---------- Material supplied

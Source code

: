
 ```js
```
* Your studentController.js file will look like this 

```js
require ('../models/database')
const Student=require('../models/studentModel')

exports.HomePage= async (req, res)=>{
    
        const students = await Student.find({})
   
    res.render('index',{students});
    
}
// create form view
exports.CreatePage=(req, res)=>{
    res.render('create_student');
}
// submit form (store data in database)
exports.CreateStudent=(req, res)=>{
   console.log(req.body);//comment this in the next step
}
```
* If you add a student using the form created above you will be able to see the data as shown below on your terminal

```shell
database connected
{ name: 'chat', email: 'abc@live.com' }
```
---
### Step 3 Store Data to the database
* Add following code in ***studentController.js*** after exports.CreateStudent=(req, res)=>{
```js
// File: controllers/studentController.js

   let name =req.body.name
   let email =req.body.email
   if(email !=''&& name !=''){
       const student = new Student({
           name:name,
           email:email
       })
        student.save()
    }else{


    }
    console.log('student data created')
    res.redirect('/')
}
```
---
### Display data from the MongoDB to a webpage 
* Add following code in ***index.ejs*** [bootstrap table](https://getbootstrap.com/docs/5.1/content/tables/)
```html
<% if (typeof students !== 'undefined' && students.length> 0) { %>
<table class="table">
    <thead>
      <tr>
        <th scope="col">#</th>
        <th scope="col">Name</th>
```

--------------------
---------- Material supplied

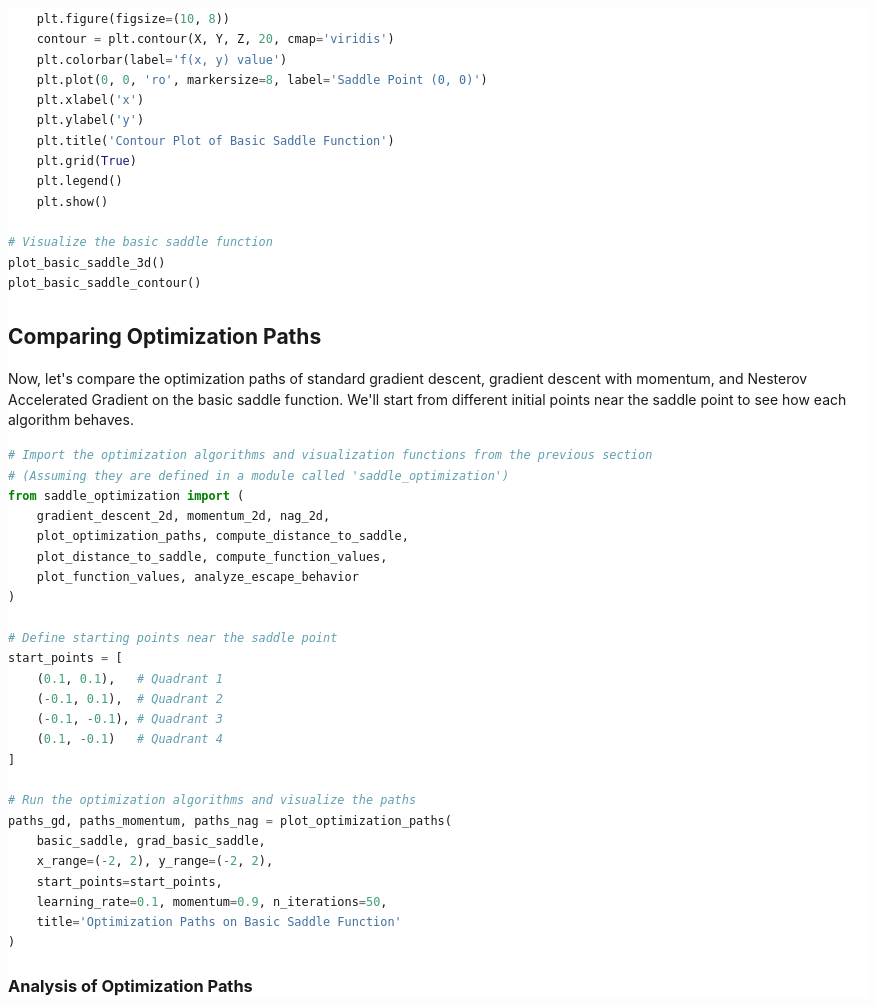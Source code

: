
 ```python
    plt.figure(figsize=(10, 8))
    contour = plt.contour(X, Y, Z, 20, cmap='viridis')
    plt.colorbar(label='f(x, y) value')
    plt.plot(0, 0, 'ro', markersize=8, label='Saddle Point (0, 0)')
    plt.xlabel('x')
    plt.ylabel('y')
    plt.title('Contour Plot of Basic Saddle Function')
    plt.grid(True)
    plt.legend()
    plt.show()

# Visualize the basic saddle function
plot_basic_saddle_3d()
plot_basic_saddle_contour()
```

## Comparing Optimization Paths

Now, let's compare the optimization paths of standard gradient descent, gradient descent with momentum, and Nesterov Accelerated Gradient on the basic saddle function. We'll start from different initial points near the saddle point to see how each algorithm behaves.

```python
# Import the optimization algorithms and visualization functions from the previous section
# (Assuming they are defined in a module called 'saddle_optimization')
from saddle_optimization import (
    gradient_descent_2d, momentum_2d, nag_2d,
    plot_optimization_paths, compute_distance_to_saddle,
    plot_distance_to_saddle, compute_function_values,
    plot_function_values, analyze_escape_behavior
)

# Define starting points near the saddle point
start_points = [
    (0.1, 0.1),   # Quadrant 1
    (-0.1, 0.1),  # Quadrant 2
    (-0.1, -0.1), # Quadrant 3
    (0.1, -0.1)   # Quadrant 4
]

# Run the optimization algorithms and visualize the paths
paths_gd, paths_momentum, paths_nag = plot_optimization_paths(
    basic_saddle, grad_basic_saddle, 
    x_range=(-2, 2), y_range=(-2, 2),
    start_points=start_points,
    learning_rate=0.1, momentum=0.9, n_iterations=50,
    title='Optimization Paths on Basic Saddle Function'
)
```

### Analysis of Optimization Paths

--------------------
---------- Material supplied

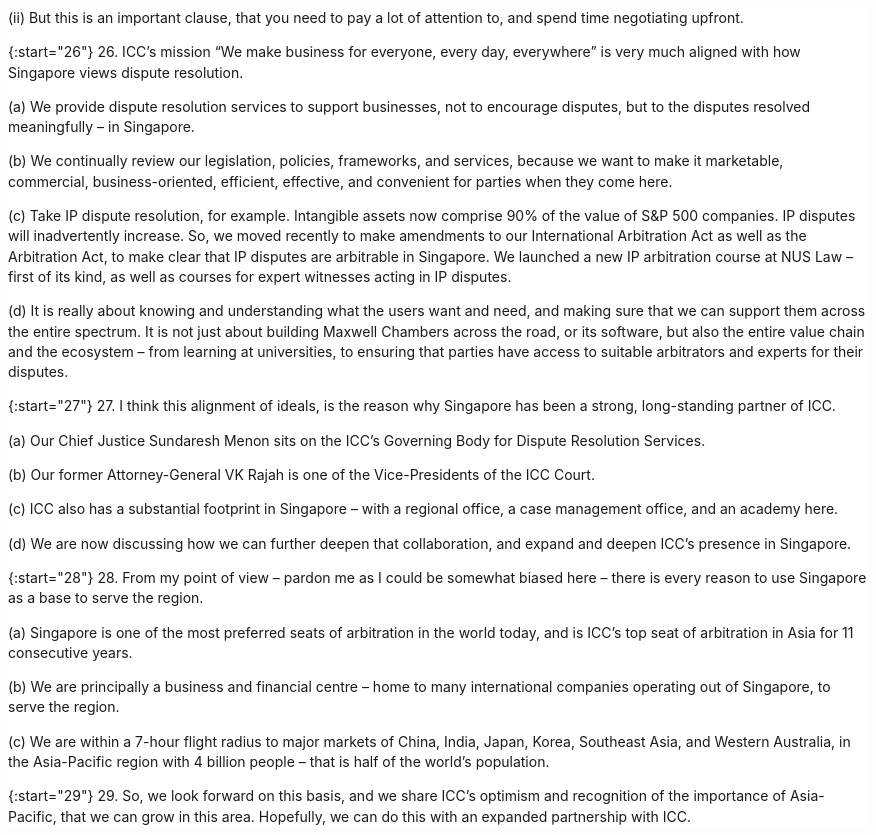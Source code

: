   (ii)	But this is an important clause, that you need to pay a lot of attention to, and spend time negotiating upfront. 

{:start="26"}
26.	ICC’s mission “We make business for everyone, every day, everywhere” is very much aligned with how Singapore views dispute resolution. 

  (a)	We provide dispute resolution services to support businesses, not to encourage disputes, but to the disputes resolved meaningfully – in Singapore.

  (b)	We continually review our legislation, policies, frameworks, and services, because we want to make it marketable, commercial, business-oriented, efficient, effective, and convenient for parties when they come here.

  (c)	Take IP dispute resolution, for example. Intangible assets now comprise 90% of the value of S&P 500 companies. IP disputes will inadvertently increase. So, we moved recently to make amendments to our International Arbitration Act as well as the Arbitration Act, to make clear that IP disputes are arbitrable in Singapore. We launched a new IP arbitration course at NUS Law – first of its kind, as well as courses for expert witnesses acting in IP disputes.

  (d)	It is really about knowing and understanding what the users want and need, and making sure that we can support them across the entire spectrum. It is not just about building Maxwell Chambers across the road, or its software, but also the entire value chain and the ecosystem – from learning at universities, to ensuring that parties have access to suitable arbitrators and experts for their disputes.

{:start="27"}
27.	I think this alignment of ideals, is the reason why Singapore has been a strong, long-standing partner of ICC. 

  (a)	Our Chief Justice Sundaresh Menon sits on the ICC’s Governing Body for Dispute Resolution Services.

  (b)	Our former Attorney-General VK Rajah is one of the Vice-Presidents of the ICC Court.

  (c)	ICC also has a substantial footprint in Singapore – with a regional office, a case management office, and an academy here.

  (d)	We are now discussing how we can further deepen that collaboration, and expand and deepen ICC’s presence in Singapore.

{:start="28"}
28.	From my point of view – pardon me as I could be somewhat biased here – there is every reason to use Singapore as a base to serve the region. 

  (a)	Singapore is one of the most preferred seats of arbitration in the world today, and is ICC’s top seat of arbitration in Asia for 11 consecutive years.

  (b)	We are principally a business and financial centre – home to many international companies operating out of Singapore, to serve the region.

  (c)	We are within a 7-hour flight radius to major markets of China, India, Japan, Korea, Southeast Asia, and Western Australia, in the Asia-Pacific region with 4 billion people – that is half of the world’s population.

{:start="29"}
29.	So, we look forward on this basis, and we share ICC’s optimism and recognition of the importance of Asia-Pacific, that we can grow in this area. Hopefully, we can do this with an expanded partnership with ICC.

--------------------

- **Goal of the exercise**: Find the lines above that hold "render", then copy each of them.

- **Answer to the problem**:
    res.render('index',{students});
    res.render('create_student');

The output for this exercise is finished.